Well, no Grace Bedell has ever written to me with such suggestion. And I don’t think, at least for the time being, I will sport daari for a long period. Of course, I might enjoy different styles of daari in coming days. French Cut? Who knows?

When people saw me without beard, their reactions were intense. “Dinesh! Where the hell is your daari?” Everyone wanted an explanation. Did my girlfriend change her mind and come back? Ameet Dhakal too was surprised. He reacted by repeating what he had once told me: that he doesn’t usually shave on Saturdays. Milan Mani Sharma, another guy from the Post, thought I looked very fresh and ‘new’. Murahari Parajuli, a fellow reporter at Kantipur thought I was a “chicken chilli” meaning a hairless chicken.

Yuvraj Acharya, a Post man who is master at making conversations, related my shave to the World Toilet Day. An article about World Toilet Organization written by me had appeared in Kantipur. “Oh.. so you had vowed to shave on the World Toilet Day?” he wanted to know. Ganesh Rai of Kantipur simply smiled pointing at my beardless cheeks. I can’t remember all those people who offered their opinions regarding a bearded Dinesh or a beardless Dinesh. Did I say Dinesh? No, they all were talking about Dinesh’s Daari, not me or that is to say Dinesh. Oh..Daari! You took me away from myself. But I don’t hate you. Because you are right there on my cheeks.

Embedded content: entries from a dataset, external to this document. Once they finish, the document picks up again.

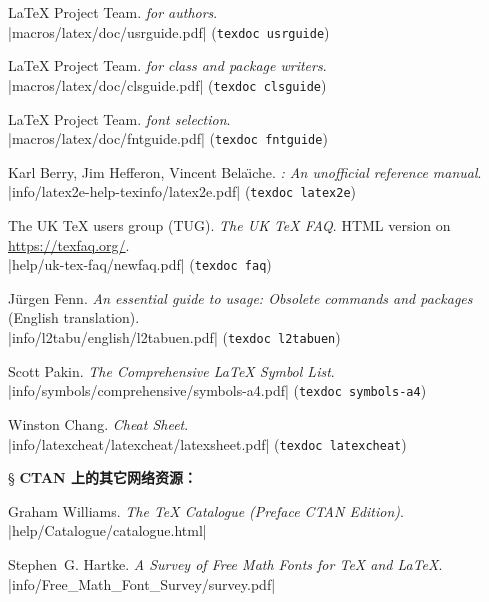 \begin{thebibliography}{20}
 \LaTeX{} Project Team.
  \newblock \emph{\LaTeXe{} for authors}.\\
  \CTAN|macros/latex/doc/usrguide.pdf| (\texttt{texdoc usrguide})

 \LaTeX{} Project Team.
  \newblock \emph{\LaTeXe{} for class and package writers}. \\
  \CTAN|macros/latex/doc/clsguide.pdf| (\texttt{texdoc clsguide})

 \LaTeX{} Project Team.
  \newblock \emph{\LaTeXe{} font selection}. \\
  \CTAN|macros/latex/doc/fntguide.pdf| (\texttt{texdoc fntguide})

 Karl Berry, Jim Hefferon, Vincent Bela\"{\i}che.
  \newblock \emph{\LaTeXe: An unofficial reference manual}. \\
  \CTAN|info/latex2e-help-texinfo/latex2e.pdf| (\texttt{texdoc latex2e})

 The UK TeX users group (TUG).
  \newblock \emph{The UK TeX FAQ}.
  \newblock HTML version on \url{https://texfaq.org/}. \\
  \CTAN|help/uk-tex-faq/newfaq.pdf| (\texttt{texdoc faq})

 J\"{u}rgen Fenn.
  \newblock \emph{An essential guide to \LaTeXe{} usage: Obsolete commands and packages} (English translation). \\
  \CTAN|info/l2tabu/english/l2tabuen.pdf| (\texttt{texdoc l2tabuen})

 Scott Pakin.
  \newblock \emph{The Comprehensive \LaTeX{} Symbol List}. \\
  \CTAN|info/symbols/comprehensive/symbols-a4.pdf| (\texttt{texdoc symbols-a4})

 Winston Chang.
  \newblock \emph{\LaTeXe{} Cheat Sheet}. \\
  \CTAN|info/latexcheat/latexcheat/latexsheet.pdf| (\texttt{texdoc latexcheat})

\item[\S] {\bfseries CTAN 上的其它网络资源：}

 Graham Williams.
  \newblock \emph{The \TeX{} Catalogue (Preface CTAN Edition)}.\\
  \CTAN|help/Catalogue/catalogue.html|

 Stephen~G. Hartke.
  \newblock \emph{A Survey of Free Math Fonts for \TeX{} and \LaTeX}.\\
  \CTAN|info/Free_Math_Font_Survey/survey.pdf|


\end{thebibliography}
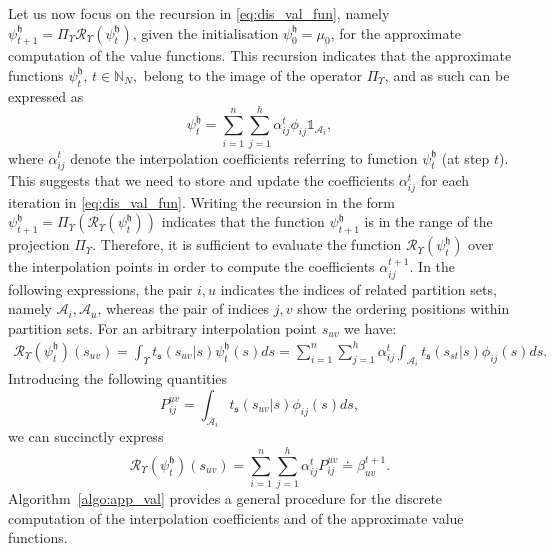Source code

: \documentclass{LMCS}
\begin{document}
Let us now focus on the recursion in \eqref{eq:dis_val_fun}, 
namely $\psi_{t+1}^{\mathfrak h} = \Pi_{\Upsilon}\mathcal R_\Upsilon(\psi_t^{\mathfrak h})$, 
given the initialisation $\psi_0^{\mathfrak h} = \mu_0$, 
for the approximate computation of the value functions. 
This recursion indicates that the approximate functions $\psi_t^{\mathfrak h},\, t\in\mathbb N_N,$ belong to the image of the operator $\Pi_{\Upsilon}$, 
and as such can be expressed as 
\begin{equation*}
\psi^{\mathfrak h}_t = \sum_{i=1}^{n}\sum_{j=1}^{h}\alpha_{ij}^{t}\phi_{ij}\mathds{1}_{\mathcal A_i},
\end{equation*}
where $\alpha_{ij}^t$ denote the interpolation coefficients referring to function $\psi^{\mathfrak h}_t$ (at step $t$).  
This suggests that we need to store and update the coefficients $\alpha_{ij}^{t}$ for each iteration in \eqref{eq:dis_val_fun}.   
Writing the recursion in the form $\psi^{\mathfrak h}_{t+1} = \Pi_{\Upsilon}(\mathcal R_\Upsilon(\psi^{\mathfrak h}_t))$ indicates that the function $\psi^{\mathfrak h}_{t+1}$ is in the range of the projection $\Pi_{\Upsilon}$.
Therefore, it is sufficient to evaluate the function $\mathcal R_\Upsilon(\psi^{\mathfrak h}_t)$ over the interpolation points in order to compute the coefficients $\alpha_{ij}^{t+1}$.  
In the following expressions, 
the pair $i,u$ indicates the indices of related partition sets, 
namely $\mathcal A_i,\mathcal A_u$,
whereas the pair of indices $j,v$ show the ordering positions within partition sets. 
For an arbitrary interpolation point $s_{uv}$ we have:
\begin{align*}
\mathcal R_\Upsilon(\psi^{\mathfrak h}_t)(s_{uv})
= \int_{\Upsilon} t_{\mathfrak s}(s_{uv}|s)\psi^{\mathfrak h}_t(s)ds
 = \sum_{i=1}^{n}\sum_{j=1}^{h}\alpha_{ij}^{t}\int_{\mathcal A_i}t_{\mathfrak s}(s_{st}|s)\phi_{ij}(s)ds.
\end{align*}
Introducing the following quantities
\begin{equation*}
P_{ij}^{uv} = \int_{\mathcal A_i}t_{\mathfrak s}(s_{uv}|s)\phi_{ij}(s)ds,
\end{equation*}
we can succinctly express 
\begin{equation*} 
\mathcal R_\Upsilon(\psi^{\mathfrak h}_t)(s_{uv}) = 
\sum_{i=1}^{n}\sum_{j=1}^{h}\alpha_{ij}^{t}P_{ij}^{uv} \doteq \beta^{t+1}_{uv}.
\end{equation*}
Algorithm~\ref{algo:app_val} provides a general procedure for the discrete computation of the interpolation coefficients and of the approximate value functions.
\end{document}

5 Responses to “Beard (Daari), What a Lively Thing U R!”

1. Uzz! Says
November 28th, 2004 at 4:08 pm

With daari,
Dinesh looks like a terrorist.

2. sanjay neupane Says:
November 30th, 2004 at 6:36 pm

It’s fantastic dinesh. I remembered the story of linkon and his daari. It took about 2 min to remember that was tild by u. any way i enjoyed ur daari mahatmya. I also feel to write in this forum. But lost where to start. But i deffinitely read and try to write too. any way dinesh keep it up.

3. ck Says:
December 3rd, 2004 at 11:53 pm

jis ka dari hai, uska sari hai aur jis ka muchha nahi uska kuch nahin. this much for today. to be continued….

4. H.S. Says:
December 7th, 2004 at 12:34 pm

Hey dinesh, u look much much much better with your thin daari. I think your daari itself is a new style to the daari makers. It gives your face a different charm. so, give a damn to those filthy comments and grow your beard until it looks just like that in your photgraph. You really looks coool with that! It’s your life after all. So, why worry?

5. Binita Says:
December 12th, 2004 at 7:23 pm

I think people with beards look really great. My husband sports one when he wants to. I think u should grow your beard again. Its cool. You look more serious and intelligent. Forget about all the names that people call you.